どことなく「和」も感じる作風なのですが、アリックスさんにお伺いしたところ、彼女は「ライン」を大切にしているのだそう。
「日本も書道など、ラインを重視しているでしょう。だから出来上がったものを見るとどこか日本的なのです」と答えてくれました。
“北斎の波”リング(Hokusai wave Double ring)も、アリックスさんの世界観を伝えてくれます。
アリックスさんの作品はかなりボリュームがあるのですが、実際に身に着けるとジュエリーは身体にフィットして、付け心地の良い作品である点も魅力的です。
また裏から見ても美しい!「すべてを見せる、隠すところがない」ように作るのもフランスのジュエリーの伝統的な視点なのだそうです。
NO MUSE PARIS ノーミューズ パリ
シンガーソングライターだったHelin Bird(ヘリン・バード)さん。
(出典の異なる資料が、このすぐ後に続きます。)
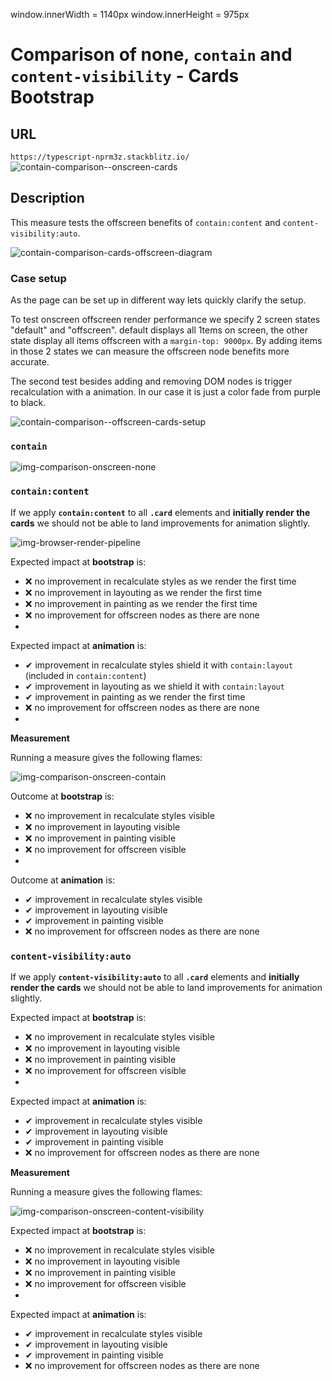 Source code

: window.innerWidth = 1140px
window.innerHeight = 975px
 
# Comparison of none, `contain` and `content-visibility` - Cards Bootstrap 

## URL

`https://typescript-nprm3z.stackblitz.io/`
![contain-comparison--onscreen-cards](https://user-images.githubusercontent.com/95690470/159060917-7214baae-7447-4b0a-b705-883c23ff44d2.PNG)



## Description

This measure tests the offscreen benefits of `contain:content` and `content-visibility:auto`. 

![contain-comparison-cards-offscreen-diagram](https://user-images.githubusercontent.com/95690470/159065333-5c53d26a-3222-49bc-88fa-50451f0b2984.PNG)

### Case setup

As the page can be set up in different way lets quickly clarify the setup.

To test onscreen offscreen render performance we specify 2 screen states "default" and "offscreen". default displays all 1tems on screen, the other state display all items offscreen with a `margin-top: 9000px`. By adding items in those 2 states we can measure the offscreen node benefits more accurate.

The second test besides adding and removing DOM nodes is trigger recalculation with a animation. In our case it is just a color fade from purple to black.

![contain-comparison--offscreen-cards-setup](https://user-images.githubusercontent.com/95690470/159068427-e5ea1364-407d-4bd7-a174-1a793af6d3a6.PNG)


### `contain`

![img-comparison-onscreen-none](https://user-images.githubusercontent.com/95690470/159072468-37d060fc-d632-4f7d-8548-cf960f93c228.PNG)

### `contain:content`

If we apply **`contain:content`** to all **`.card`** elements and **initially render the cards** we should not be able to land improvements for animation slightly.

![img-browser-render-pipeline](https://user-images.githubusercontent.com/95690470/159059677-06c6f6ee-0678-417b-b1cb-8c3a4053ff62.PNG)

Expected impact at **bootstrap** is:
- ❌ no improvement in recalculate styles as we render the first time
- ❌ no improvement in layouting as we render the first time
- ❌ no improvement in painting as we render the first time
- ❌ no improvement for offscreen nodes as there are none
- 
Expected impact at **animation** is:
- ✔  improvement in recalculate styles shield it with `contain:layout` (included in `contain:content`)
- ✔  improvement in layouting as we shield it with `contain:layout`
- ✔  improvement in painting as we render the first time
- ❌ no improvement for offscreen nodes as there are none
- 
**Measurement**

Running a measure gives the following flames:

![img-comparison-onscreen-contain](https://user-images.githubusercontent.com/95690470/159072540-d55cccf4-668e-4680-82dd-01e07b9b264b.PNG)

Outcome at **bootstrap** is:
- ❌ no improvement in recalculate styles visible
- ❌ no improvement in layouting visible
- ❌ no improvement in painting visible
- ❌ no improvement for offscreen visible
- 
Outcome at **animation** is:
- ✔  improvement in recalculate styles visible
- ✔  improvement in layouting visible
- ✔  improvement in painting visible
- ❌ no improvement for offscreen nodes as there are none

### `content-visibility:auto`

If we apply **`content-visibility:auto`** to all **`.card`** elements and **initially render the cards** we should not be able to land improvements for animation slightly.

Expected impact at **bootstrap** is:
- ❌ no improvement in recalculate styles visible
- ❌ no improvement in layouting visible
- ❌ no improvement in painting visible
- ❌ no improvement for offscreen visible
- 
Expected impact at **animation** is:
- ✔  improvement in recalculate styles visible
- ✔  improvement in layouting visible
- ✔  improvement in painting visible
- ❌ no improvement for offscreen nodes as there are none

**Measurement**

Running a measure gives the following flames:

![img-comparison-onscreen-content-visibility](https://user-images.githubusercontent.com/95690470/159073015-01e46a35-4ce4-48d4-9f08-09459784c411.PNG)

Expected impact at **bootstrap** is:
- ❌ no improvement in recalculate styles visible
- ❌ no improvement in layouting visible
- ❌ no improvement in painting visible
- ❌ no improvement for offscreen visible
- 
Expected impact at **animation** is:
- ✔  improvement in recalculate styles visible
- ✔  improvement in layouting visible
- ✔  improvement in painting visible
- ❌ no improvement for offscreen nodes as there are none

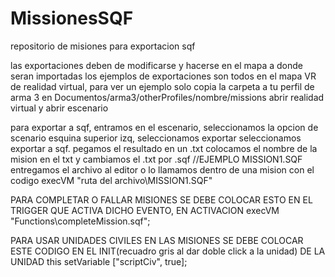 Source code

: # MissionesSQF
repositorio de misiones para exportacion sqf

las exportaciones deben de modificarse y hacerse en el mapa a donde seran importadas
los ejemplos de exportaciones son todos en el mapa VR de realidad virtual, para ver un ejemplo solo copia la carpeta a tu perfil de arma 3 en Documentos/arma3/otherProfiles/nombre/missions
abrir realidad virtual y abrir escenario

para exportar a sqf, entramos en el escenario, seleccionamos la opcion de scenario esquina superior izq,
seleccionamos exportar
seleccionamos exportar a sqf.
pegamos el resultado en un .txt
colocamos el nombre de la mision en el txt y cambiamos el .txt por .sqf //EJEMPLO MISSION1.SQF
entregamos el archivo al editor o lo llamamos dentro de una mision con el codigo execVM "ruta del archivo\MISSION1.SQF"


PARA COMPLETAR O FALLAR MISIONES SE DEBE COLOCAR ESTO EN EL TRIGGER QUE ACTIVA DICHO EVENTO, EN ACTIVACION
execVM "Functions\completeMission.sqf";

PARA USAR UNIDADES CIVILES EN LAS MISIONES SE DEBE COLOCAR ESTE CODIGO EN EL INIT(recuadro gris al dar doble click a la unidad) DE LA UNIDAD
this setVariable ["scriptCiv", true];
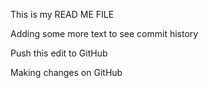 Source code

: This is my READ ME FILE

Adding some more text to see commit history

Push this edit to GitHub

Making changes on GitHub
2017年にパリでジュエリーの学校に通い、NO MUSE PARISを2018年に設立しました。
NO MUSE PARISはすべての女性が自分の居場所を持てるエレガンスの世界を提供するブランド。派手すぎない輝きを放つ、パリの新時代を象徴するエレガンスです。
女性の耳などのパーツの美しさを引き立て、個性を表現するアーティスティックなジュエリー。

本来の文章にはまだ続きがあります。